Both of these people have the same hope of coming back to repentance: the power of the gospel.

It is the power of the gospel that first awakens the hearts of men and women to salvation (Rom. 1:16-17). It is the gospel that breaks through the hardness of the unregenerate heart and causes it to see the beauty of King Jesus, and it is the gospel that softens the hearts of those who believe in Christ and confess Him as Lord and Savior to become more like Him.

So, these times of unrepentance, these times of walking in our own darkened understanding and living for our own comfort at the expense of real joy. These times of making much of ourselves instead of King Jesus are really about needing to be re-gospelled. It’s about needing to slow down and let the gospel ruin you like seeing God ruined Isaiah. It’s about needing to come to the end of ourselves so that we will come back to desperately relying on God’s grace, mercy, wisdom, and strength.
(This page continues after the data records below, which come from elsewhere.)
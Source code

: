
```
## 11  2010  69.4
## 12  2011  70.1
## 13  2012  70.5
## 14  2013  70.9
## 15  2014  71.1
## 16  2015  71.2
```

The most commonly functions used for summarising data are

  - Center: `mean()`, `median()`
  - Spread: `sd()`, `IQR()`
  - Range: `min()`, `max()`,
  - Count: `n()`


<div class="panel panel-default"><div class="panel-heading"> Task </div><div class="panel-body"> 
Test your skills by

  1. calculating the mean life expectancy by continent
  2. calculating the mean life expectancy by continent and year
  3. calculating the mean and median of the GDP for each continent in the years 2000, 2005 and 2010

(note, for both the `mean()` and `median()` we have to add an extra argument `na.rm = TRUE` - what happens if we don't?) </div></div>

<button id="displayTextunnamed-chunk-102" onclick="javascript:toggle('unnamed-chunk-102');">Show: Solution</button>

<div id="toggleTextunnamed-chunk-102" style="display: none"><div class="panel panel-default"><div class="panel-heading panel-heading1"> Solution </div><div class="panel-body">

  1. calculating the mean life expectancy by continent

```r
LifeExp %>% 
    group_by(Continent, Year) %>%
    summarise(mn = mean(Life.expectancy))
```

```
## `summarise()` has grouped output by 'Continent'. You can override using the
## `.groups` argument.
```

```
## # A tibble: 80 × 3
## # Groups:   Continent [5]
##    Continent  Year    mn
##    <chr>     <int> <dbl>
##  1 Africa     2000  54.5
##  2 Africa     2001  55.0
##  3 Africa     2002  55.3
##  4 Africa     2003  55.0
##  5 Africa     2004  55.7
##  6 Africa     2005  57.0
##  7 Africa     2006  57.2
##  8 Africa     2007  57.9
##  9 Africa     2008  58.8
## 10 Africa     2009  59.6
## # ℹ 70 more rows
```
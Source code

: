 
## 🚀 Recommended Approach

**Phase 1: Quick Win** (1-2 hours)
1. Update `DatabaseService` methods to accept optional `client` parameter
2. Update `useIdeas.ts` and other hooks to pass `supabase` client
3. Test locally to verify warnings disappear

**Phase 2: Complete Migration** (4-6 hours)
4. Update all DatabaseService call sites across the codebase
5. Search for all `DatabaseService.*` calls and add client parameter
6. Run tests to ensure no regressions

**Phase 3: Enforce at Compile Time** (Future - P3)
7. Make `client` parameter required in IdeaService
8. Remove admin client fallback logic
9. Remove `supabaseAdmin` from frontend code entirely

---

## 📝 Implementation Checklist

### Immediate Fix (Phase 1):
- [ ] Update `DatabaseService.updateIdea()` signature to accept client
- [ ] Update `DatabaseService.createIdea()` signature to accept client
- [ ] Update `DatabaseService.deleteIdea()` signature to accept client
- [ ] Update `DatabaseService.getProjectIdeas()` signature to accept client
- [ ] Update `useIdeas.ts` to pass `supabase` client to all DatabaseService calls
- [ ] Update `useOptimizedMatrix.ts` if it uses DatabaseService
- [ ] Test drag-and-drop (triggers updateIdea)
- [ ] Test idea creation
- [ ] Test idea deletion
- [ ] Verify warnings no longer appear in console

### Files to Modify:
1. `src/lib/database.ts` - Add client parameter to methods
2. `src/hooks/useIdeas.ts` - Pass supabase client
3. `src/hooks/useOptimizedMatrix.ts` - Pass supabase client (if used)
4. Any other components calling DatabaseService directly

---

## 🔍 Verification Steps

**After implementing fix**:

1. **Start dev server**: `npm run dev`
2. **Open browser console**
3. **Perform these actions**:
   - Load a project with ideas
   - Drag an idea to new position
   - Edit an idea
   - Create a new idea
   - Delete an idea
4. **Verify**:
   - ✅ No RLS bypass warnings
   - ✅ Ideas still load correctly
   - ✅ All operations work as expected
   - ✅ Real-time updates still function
And we serve a good God who is gracious enough to lead us to the end of ourselves, and then show us the hope of the gospel all over again. The same God who breathes life into the unregenerate also gives fresh air to the unrepentant.

May our hearts be more tuned to His, and may they break for what really breaks His. May we really live lives of repentance, and pursue our joy in Him at all cost.

Maranatha, Lord Jesus. Maranatha.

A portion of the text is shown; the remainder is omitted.